— Source data —
····················

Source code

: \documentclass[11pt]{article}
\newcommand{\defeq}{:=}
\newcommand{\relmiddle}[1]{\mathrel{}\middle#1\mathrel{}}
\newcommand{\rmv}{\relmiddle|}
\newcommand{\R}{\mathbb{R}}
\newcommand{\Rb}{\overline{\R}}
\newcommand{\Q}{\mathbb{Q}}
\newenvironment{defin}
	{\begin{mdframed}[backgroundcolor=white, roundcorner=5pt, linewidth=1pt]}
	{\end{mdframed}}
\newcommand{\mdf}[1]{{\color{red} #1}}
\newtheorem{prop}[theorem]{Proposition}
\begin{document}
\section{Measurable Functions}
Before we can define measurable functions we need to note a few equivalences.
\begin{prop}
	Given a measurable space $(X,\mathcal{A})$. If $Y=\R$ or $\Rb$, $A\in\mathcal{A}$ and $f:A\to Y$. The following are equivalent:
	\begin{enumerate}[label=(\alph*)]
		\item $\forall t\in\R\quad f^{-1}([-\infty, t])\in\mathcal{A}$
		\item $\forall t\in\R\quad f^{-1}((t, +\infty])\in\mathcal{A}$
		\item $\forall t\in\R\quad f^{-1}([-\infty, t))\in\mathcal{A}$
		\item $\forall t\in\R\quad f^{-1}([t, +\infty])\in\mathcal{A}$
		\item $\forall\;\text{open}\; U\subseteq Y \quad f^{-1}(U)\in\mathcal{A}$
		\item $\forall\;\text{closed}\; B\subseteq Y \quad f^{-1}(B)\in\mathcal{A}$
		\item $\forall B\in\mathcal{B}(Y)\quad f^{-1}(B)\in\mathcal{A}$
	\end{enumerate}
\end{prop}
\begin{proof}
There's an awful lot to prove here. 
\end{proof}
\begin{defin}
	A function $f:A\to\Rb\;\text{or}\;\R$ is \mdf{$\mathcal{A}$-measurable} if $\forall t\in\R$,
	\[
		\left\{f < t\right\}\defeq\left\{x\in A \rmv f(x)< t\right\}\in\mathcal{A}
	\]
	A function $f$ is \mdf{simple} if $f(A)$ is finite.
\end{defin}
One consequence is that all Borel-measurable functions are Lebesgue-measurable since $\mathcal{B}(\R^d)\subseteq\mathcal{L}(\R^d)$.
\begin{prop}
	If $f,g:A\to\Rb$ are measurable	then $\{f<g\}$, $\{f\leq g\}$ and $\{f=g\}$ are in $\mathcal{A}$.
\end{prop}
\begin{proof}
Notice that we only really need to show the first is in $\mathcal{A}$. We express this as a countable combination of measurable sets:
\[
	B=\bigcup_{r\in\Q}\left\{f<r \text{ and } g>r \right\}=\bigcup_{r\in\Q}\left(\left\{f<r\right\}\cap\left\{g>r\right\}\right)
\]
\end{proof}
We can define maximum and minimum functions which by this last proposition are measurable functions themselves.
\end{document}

····················

— Your objective —
Each line above must be returned exactly as written.

— Completed task —
Source code

: \documentclass[11pt]{article}
\newcommand{\defeq}{:=}
\newcommand{\relmiddle}[1]{\mathrel{}\middle#1\mathrel{}}
\newcommand{\rmv}{\relmiddle|}
\newcommand{\R}{\mathbb{R}}
\newcommand{\Rb}{\overline{\R}}
\newcommand{\Q}{\mathbb{Q}}
\newenvironment{defin}
	{\begin{mdframed}[backgroundcolor=white, roundcorner=5pt, linewidth=1pt]}
	{\end{mdframed}}
\newcommand{\mdf}[1]{{\color{red} #1}}
\newtheorem{prop}[theorem]{Proposition}
\begin{document}
\section{Measurable Functions}
Before we can define measurable functions we need to note a few equivalences.
\begin{prop}
	Given a measurable space $(X,\mathcal{A})$. If $Y=\R$ or $\Rb$, $A\in\mathcal{A}$ and $f:A\to Y$. The following are equivalent:
	\begin{enumerate}[label=(\alph*)]
		\item $\forall t\in\R\quad f^{-1}([-\infty, t])\in\mathcal{A}$
		\item $\forall t\in\R\quad f^{-1}((t, +\infty])\in\mathcal{A}$
		\item $\forall t\in\R\quad f^{-1}([-\infty, t))\in\mathcal{A}$
		\item $\forall t\in\R\quad f^{-1}([t, +\infty])\in\mathcal{A}$
		\item $\forall\;\text{open}\; U\subseteq Y \quad f^{-1}(U)\in\mathcal{A}$
		\item $\forall\;\text{closed}\; B\subseteq Y \quad f^{-1}(B)\in\mathcal{A}$
		\item $\forall B\in\mathcal{B}(Y)\quad f^{-1}(B)\in\mathcal{A}$
	\end{enumerate}
\end{prop}
\begin{proof}
There's an awful lot to prove here. 
\end{proof}
\begin{defin}
	A function $f:A\to\Rb\;\text{or}\;\R$ is \mdf{$\mathcal{A}$-measurable} if $\forall t\in\R$,
	\[
		\left\{f < t\right\}\defeq\left\{x\in A \rmv f(x)< t\right\}\in\mathcal{A}
	\]
	A function $f$ is \mdf{simple} if $f(A)$ is finite.
\end{defin}
One consequence is that all Borel-measurable functions are Lebesgue-measurable since $\mathcal{B}(\R^d)\subseteq\mathcal{L}(\R^d)$.
\begin{prop}
	If $f,g:A\to\Rb$ are measurable	then $\{f<g\}$, $\{f\leq g\}$ and $\{f=g\}$ are in $\mathcal{A}$.
\end{prop}
\begin{proof}
Notice that we only really need to show the first is in $\mathcal{A}$. We express this as a countable combination of measurable sets:
\[
	B=\bigcup_{r\in\Q}\left\{f<r \text{ and } g>r \right\}=\bigcup_{r\in\Q}\left(\left\{f<r\right\}\cap\left\{g>r\right\}\right)
\]
\end{proof}
We can define maximum and minimum functions which by this last proposition are measurable functions themselves.
\end{document}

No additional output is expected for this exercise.